Yuan approaches 6.80 amid risk-off mood
The Chinese yuan climbed toward 6.80 per U.S. dollar for the first time in three years on Monday, as demand for perceived safe assets lifted Chinese currencies and bonds. In early trading, the offshore yuan stood at 6.8015 against the dollar, extending a recent rally supported by China’s continued energy flows through the Strait of Hormuz and steady policy support.
Analysts at Societe Generale said the yuan’s renewed strength is closely tied to regional demand for safe havens, underpinned by China’s relative energy resilience and a policy stance that has kept domestic markets comparatively stable.
Soft credit, lower yields reinforce safety bid
The currency gains come against a backdrop of slowing domestic credit and falling bond yields. China’s aggregate credit growth eased to 7.9% year-on-year in March, the weakest pace since November 2024, signaling a cooling in financing activity.
At the same time, the yield on 10-year Chinese government bonds slipped below 1.79%, highlighting strong demand for safer fixed-income assets. Lower yields typically point to rising prices as traders position for security rather than growth.
Equities and bonds move in tandem
Chinese equities have begun to exhibit defensive traits alongside government bonds. Since mid-March, correlations between the CSI 300 Index and the Bloomberg China Treasury Total Return Index have turned positive, indicating that stocks and sovereign debt are moving in the same direction and jointly outperforming regional peers during bouts of market stress.
Societe Generale noted that weaker-than-expected macro data could further boost appetite for Chinese bonds. If first-quarter GDP and activity indicators continue to underwhelm, the bank expects additional inflows into government debt as traders double down on defensive positioning.
GDP miss underscores cooling growth
Fresh figures from the National Bureau of Statistics reinforced the cautious backdrop. China’s first-quarter 2026 Gross Domestic Product grew 4.2% year-on-year, just below the 4.4% consensus forecast. The slight miss supports the view of a moderating economy that makes government securities relatively more attractive.

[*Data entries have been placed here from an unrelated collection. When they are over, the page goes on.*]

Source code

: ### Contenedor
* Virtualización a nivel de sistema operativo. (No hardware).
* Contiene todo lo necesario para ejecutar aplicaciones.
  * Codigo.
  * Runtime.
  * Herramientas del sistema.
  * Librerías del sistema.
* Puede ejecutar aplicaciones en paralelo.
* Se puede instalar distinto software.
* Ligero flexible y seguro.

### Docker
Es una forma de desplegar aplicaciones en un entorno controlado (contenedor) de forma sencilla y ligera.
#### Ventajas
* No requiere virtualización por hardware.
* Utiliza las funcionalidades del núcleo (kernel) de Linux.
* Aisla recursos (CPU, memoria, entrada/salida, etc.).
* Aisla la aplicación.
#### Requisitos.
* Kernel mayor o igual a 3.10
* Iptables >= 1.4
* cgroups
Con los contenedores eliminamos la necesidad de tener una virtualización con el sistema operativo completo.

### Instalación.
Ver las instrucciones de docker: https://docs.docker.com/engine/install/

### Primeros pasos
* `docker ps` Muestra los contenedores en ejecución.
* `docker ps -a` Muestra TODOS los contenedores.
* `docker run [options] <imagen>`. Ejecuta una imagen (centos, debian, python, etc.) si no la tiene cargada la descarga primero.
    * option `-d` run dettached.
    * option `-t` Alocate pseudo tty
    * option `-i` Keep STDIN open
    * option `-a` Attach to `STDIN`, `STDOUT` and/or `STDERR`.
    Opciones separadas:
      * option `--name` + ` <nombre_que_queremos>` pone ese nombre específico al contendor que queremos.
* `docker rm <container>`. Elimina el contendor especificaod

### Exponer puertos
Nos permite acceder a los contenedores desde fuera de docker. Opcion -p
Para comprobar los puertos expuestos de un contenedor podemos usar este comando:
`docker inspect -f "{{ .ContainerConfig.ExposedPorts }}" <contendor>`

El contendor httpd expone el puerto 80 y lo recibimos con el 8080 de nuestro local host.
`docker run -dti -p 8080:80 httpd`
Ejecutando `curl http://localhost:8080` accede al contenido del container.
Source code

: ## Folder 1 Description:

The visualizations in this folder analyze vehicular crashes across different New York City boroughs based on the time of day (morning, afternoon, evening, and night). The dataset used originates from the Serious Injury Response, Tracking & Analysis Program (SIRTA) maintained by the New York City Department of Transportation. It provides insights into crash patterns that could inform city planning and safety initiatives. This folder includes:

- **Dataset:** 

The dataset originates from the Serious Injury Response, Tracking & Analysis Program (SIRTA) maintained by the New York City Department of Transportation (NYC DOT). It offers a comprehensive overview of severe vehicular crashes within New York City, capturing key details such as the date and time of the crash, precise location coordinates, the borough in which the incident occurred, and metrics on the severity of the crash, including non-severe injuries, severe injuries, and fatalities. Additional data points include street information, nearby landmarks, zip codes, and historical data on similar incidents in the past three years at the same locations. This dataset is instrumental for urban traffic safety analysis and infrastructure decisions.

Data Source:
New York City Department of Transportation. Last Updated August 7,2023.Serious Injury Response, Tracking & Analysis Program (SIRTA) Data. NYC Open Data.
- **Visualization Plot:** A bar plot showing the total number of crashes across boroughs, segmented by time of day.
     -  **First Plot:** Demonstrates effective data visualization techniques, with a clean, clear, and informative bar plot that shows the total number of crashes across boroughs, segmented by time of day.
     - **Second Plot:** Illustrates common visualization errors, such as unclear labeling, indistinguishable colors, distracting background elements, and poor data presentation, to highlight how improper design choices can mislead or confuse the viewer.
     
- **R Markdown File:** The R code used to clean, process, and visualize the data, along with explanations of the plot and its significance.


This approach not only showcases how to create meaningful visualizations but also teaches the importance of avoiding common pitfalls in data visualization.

The combination of subdued credit expansion, softer growth and declining yields is shaping sentiment across Chinese markets, encouraging capital preservation strategies over risk-taking.
Global risk gauges point to rising anxiety
The shift into the yuan and sovereign bonds is occurring as global risk indicators flash higher. The CBOE Volatility Index, a widely followed barometer of market unease, rose to 21.5, up about 8% over the past five trading sessions.

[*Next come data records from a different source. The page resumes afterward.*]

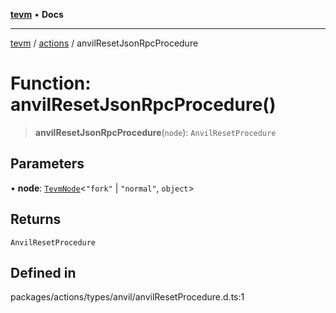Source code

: [**tevm**](../../README.md) • **Docs**

***

[tevm](../../modules.md) / [actions](../README.md) / anvilResetJsonRpcProcedure

# Function: anvilResetJsonRpcProcedure()

> **anvilResetJsonRpcProcedure**(`node`): `AnvilResetProcedure`

## Parameters

• **node**: [`TevmNode`](../../index/type-aliases/TevmNode.md)\<`"fork"` \| `"normal"`, `object`\>

## Returns

`AnvilResetProcedure`

## Defined in

packages/actions/types/anvil/anvilResetProcedure.d.ts:1
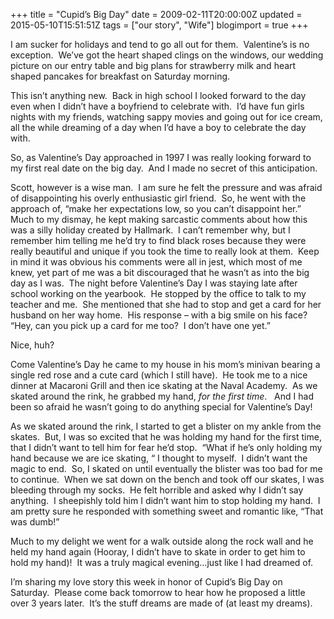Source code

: +++
title = "Cupid’s Big Day"
date = 2009-02-11T20:00:00Z
updated = 2015-05-10T15:51:51Z
tags = ["our story", "Wife"]
blogimport = true 
+++

I am sucker for holidays and tend to go all out for them.  Valentine’s is no exception.  We’ve got the heart shaped clings on the windows, our wedding picture on our entry table and big plans for strawberry milk and heart shaped pancakes for breakfast on Saturday morning.  

This isn’t anything new.  Back in high school I looked forward to the day even when I didn’t have a boyfriend to celebrate with.  I’d have fun girls nights with my friends, watching sappy movies and going out for ice cream, all the while dreaming of a day when I’d have a boy to celebrate the day with.  

So, as Valentine’s Day approached in 1997 I was really looking forward to my first real date on the big day.  And I made no secret of this anticipation.  

Scott, however is a wise man.  I am sure he felt the pressure and was afraid of disappointing his overly enthusiastic girl friend.  So, he went with the approach of, “make her expectations low, so you can’t disappoint her.”  Much to my dismay, he kept making sarcastic comments about how this was a silly holiday created by Hallmark.  I can’t remember why, but I remember him telling me he’d try to find black roses because they were really beautiful and unique if you took the time to really look at them.  Keep in mind it was obvious his comments were all in jest, which most of me knew, yet part of me was a bit discouraged that he wasn’t as into the big day as I was.  The night before Valentine’s Day I was staying late after school working on the yearbook.  He stopped by the office to talk to my teacher and me.  She mentioned that she had to stop and get a card for her husband on her way home.  His response – with a big smile on his face?  “Hey, can you pick up a card for me too?  I don’t have one yet.”  

Nice, huh?  

Come Valentine’s Day he came to my house in his mom’s minivan bearing a single 
red
 rose and a cute card (which I still have).  He took me to a nice dinner at Macaroni Grill and then ice skating at the Naval Academy.  As we skated around the rink, he grabbed my hand, _for the first time_.   And I had been so afraid he wasn’t going to do anything special for Valentine’s Day!  

As we skated around the rink, I started to get a blister on my ankle from the skates.  But, I was so excited that he was holding my hand for the first time, that I didn’t want to tell him for fear he’d stop.  “What if he’s only holding my hand because we are ice skating, “ I thought to myself.  I didn’t want the magic to end.  So, I skated on until eventually the blister was too bad for me to continue.  When we sat down on the bench and took off our skates, I was bleeding through my socks.  He felt horrible and asked why I didn’t say anything.  I sheepishly told him I didn’t want him to stop holding my hand.  I am pretty sure he responded with something sweet and romantic like, “That was dumb!”  

Much to my delight we went for a walk outside along the rock wall and he held my hand again (Hooray, I didn’t have to skate in order to get him to hold my hand)!  It was a truly magical evening…just like I had dreamed of.  

I’m sharing my love story this week in honor of Cupid’s Big Day on Saturday.  Please come back tomorrow to hear how he proposed a little over 3 years later.  It’s the stuff dreams are made of (at least my dreams).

This backdrop has accelerated what many see as a flight to safety, with global capital gravitating toward Chinese assets seen as more stable than some higher-yielding but volatile alternatives. The move suggests a reduced appetite for risk, with traders prioritizing stability over aggressive return targets.

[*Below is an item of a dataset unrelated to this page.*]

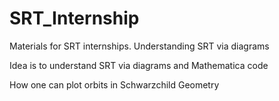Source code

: # SRT_Internship
Materials for SRT internships. Understanding SRT via diagrams


Idea is to understand SRT via diagrams and Mathematica code

How one can plot orbits in Schwarzchild Geometry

Implications for risk assets and liquidity
The pronounced pivot into Chinese sovereign debt and a stronger yuan raises questions about the outlook for higher-beta assets and speculative trades. As capital consolidates into what are viewed as safer jurisdictions, liquidity can thin out for instruments that depend heavily on broad risk-on sentiment and momentum-driven flows.
Such patterns often precede periods of tighter conditions for risk-sensitive assets, both within China and across regional markets, especially if the risk-off tone persists.
Focus turns to PBOC and U.S. inflation data
Attention now shifts to policy signals and external data that could influence the current trend. Market participants are watching how the People’s Bank of China will calibrate its upcoming open market operations in light of weakening growth and strong demand for government bonds.
In parallel, forthcoming U.S. inflation reports may reshape global rate expectations and cross-border flows, testing the resilience of high-beta instruments worldwide. If the demand for safety remains elevated, the recent preference for Chinese bonds and a firmer yuan could deepen, extending the divergence between defensive mainland assets and more speculative segments of global markets.